▽

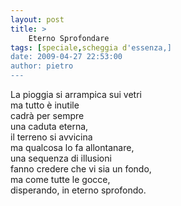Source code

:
 ```yaml
---
layout: post
title: >
    Eterno Sprofondare
tags: [speciale,scheggia d'essenza,]
date: 2009-04-27 22:53:00
author: pietro
---
```

La pioggia si arrampica sui vetri<br/>ma tutto è inutile<br/>cadrà per sempre<br/>una caduta eterna,<br/>il terreno si avvicina<br/>ma qualcosa lo fa allontanare,<br/>una sequenza di illusioni<br/>fanno credere che vi sia un fondo,<br/>ma come tutte le gocce,<br/>disperando, in eterno sprofondo.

△

What to produce ->
Only the pictures in the listing above get left out; print everything else exactly.

Response to the task ->
Source code

:
 ```yaml
---
layout: post
title: >
    Eterno Sprofondare
tags: [speciale,scheggia d'essenza,]
date: 2009-04-27 22:53:00
author: pietro
---
```

La pioggia si arrampica sui vetri<br/>ma tutto è inutile<br/>cadrà per sempre<br/>una caduta eterna,<br/>il terreno si avvicina<br/>ma qualcosa lo fa allontanare,<br/>una sequenza di illusioni<br/>fanno credere che vi sia un fondo,<br/>ma come tutte le gocce,<br/>disperando, in eterno sprofondo.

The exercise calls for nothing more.